Starke Kritik des Auswärtigen Amts Wenn Diplomaten ihre Immunität missbrauchen

Berlin/Bonn · Ein Autofahrer in Berlin reißt abrupt die Tür auf, während er im absoluten Halteverbot steht. Ein Radfahrer stirbt deshalb. Doch der Verursacher muss keine rechtlichen Folgen fürchten: Er ist Diplomat.

 Autos mit Diplomatenkennzeichen vor dem Schloss Bellevue in Berlin.

Autos mit Diplomatenkennzeichen vor dem Schloss Bellevue in Berlin.

Foto: dpa

Der Tod eines Radfahrers in Berlin ist kein Einzelfall. Mehr als 22.000 Ordnungswidrigkeiten in der Hauptstadt gingen 2016 auf das Konto ausländischer Diplomaten. Angehörige des diplomatischen Dienstes fallen der Berliner Polizei immer häufiger durch Vergehen im Verkehr auf.

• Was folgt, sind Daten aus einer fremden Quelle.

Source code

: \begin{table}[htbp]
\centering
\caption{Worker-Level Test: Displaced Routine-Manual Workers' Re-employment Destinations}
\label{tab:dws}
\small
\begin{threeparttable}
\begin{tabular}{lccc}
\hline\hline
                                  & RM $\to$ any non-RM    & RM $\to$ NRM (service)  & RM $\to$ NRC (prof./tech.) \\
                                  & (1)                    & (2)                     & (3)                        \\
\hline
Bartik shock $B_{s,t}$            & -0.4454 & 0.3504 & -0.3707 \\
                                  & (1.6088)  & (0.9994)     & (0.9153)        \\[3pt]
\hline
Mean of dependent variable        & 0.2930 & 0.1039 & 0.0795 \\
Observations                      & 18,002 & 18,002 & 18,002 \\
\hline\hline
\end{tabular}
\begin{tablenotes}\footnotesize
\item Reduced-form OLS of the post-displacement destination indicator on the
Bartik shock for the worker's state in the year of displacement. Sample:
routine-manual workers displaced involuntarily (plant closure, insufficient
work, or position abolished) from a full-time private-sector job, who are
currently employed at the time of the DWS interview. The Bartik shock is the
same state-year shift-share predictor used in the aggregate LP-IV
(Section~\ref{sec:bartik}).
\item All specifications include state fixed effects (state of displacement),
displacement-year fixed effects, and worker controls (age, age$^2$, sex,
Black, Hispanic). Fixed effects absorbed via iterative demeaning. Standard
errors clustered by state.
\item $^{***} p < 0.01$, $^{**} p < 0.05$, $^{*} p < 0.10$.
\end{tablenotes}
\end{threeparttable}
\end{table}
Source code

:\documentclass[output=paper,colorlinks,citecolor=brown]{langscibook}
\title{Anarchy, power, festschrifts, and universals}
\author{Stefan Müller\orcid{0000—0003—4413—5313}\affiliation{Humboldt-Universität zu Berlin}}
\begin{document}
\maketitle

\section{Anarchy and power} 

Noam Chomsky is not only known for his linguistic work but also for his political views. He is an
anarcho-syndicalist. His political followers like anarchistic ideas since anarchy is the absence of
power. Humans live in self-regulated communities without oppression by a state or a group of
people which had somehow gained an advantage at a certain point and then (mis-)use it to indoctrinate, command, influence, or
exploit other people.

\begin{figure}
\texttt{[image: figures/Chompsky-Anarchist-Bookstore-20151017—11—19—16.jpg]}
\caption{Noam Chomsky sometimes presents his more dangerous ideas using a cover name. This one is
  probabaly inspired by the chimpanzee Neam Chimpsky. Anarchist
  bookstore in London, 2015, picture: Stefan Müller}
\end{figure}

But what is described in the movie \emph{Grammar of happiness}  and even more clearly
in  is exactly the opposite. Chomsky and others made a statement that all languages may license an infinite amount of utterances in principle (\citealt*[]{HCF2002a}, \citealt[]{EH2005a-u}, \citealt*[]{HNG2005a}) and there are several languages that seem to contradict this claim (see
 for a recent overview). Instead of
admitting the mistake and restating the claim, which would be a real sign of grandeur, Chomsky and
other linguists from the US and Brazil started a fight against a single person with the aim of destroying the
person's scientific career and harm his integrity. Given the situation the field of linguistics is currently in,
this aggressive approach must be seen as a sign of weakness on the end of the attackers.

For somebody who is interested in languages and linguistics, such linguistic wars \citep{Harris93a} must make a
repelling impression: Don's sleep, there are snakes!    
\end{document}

Verkehrsdelikte ausländischer Diplomaten schaden nach Ansicht des Auswärtigen Amts den diplomatischen Beziehungen und dem Ruf des diplomatischen Korps in Deutschland. Es sei zwar wichtig, dass Diplomaten unter rechtlichem Schutz im Gastland stehen würden, sagte Sprecher Martin Schäfer am Freitag in Berlin. „Dass das in Deutschland auch von hier tätigen ausländischen Diplomaten missbraucht wird, missbilligen wir ausdrücklich.“ Die Zahl der Verkehrsdelikte von Diplomaten steigt seit Jahren.

Ein von einem saudischen Diplomaten verursachter tödlicher Radunfall in Berlin hat Empörung ausgelöst. Der 50-jährige muss keine Strafverfolgung fürchten, weil er diplomatische Immunität genießt.

Wie der Rundfunk Berlin-Brandenburg berichtet, registrierte die Behörde im vergangenen Jahr 22.882 solcher Fälle – vor allem Falschparken und Raserei. Kraftfahrzeuge des Diplomatischen Corps und internationaler Organisationen waren demnach in Berlin 2016 in insgesamt 60 Verkehrsunfälle verwickelt.

Der Statistik zufolge sind die Zahlen der Verkehrsdelikte mit Fahrzeugen mit diplomatischen Kennzeichen seit 2010 gestiegen. Seit 2012 registrieren die Beamten jährlich mehr als 20.000 Ordnungswidrigkeiten. 2015 lag die Zahl mit 24.118 Fällen allerdings noch höher als im Folgejahr.

Die diplomatischen Vertretungen, die in der Statistik am häufigsten in Erscheinung traten, sind die Volksrepublik China, Saudi-Arabien, die Russische Föderation, Ägypten, die USA, Griechenland, Sudan, Philippinen, Vietnam und Iran.

Wieso können Diplomaten nicht bestraft werden?

Grundlage für das Vorrecht der diplomatischen Immunität ist das Wiener Übereinkommen über diplomatische Beziehungen (WÜD) von 1961. In Artikel 31 ist festgelegt, dass der Diplomat uneingeschränkt "Immunität vor der Strafgerichtsbarkeit des Empfangsstaats" genießt. Das gilt auch vor der Zivil- und Verwaltungsgerichtsbarkeit. Ausnahmen gibt es nur in Bezug auf Vermögensfragen, Nachlasssachen und gewerbliche Tätigkeiten des Diplomaten. Darunter fällt zum Beispiel das Spekulieren an der Börse. Das Vorrecht der Immunität soll Diplomaten allgemein vor staatlicher Willkür oder fremder Rechtspraxis seines Gastgeberlandes schützen.

So erkennt man ein Diplomaten-Kennzeichen

Ein Fahrzeug des Diplomatischen Corps trägt laut Auskunft der Behörden immer ein Kennzeichen mit folgender Zusammensetzung:

  • Die Ziffer" 0"steht am Anfang. Für das Konsularische Korps wird das Kennzeichen des Zulassungsbezirks mit einer aus drei bis fünf Ziffern bestehenden Nummer ausgegeben, die immer mit einer Neun beginnt. Technische Mitarbeitern oder Verwaltungspersonal einer Botschaft dürfen ein diplomatisches Kennzeichen führen, das anstelle der "0" das Kürzel des Zulassungsbezirks (in der Regel "B" für Berlin oder "BN" für Bonn) trägt.
  • Neben den Plaketten folgt ein zwei- bis dreistelliger Zahlencode, der auf das Land der diplomatischen Vertretung Auskunft gibt.
  • Die letzten Zahlen nach dem Bindestrich stehen für den Rang des Diplomaten. Je niedriger diese Zahl ist, desto höher ist der Rang. Die „1“ ist in der Regel einem Botschafter vorbehalten.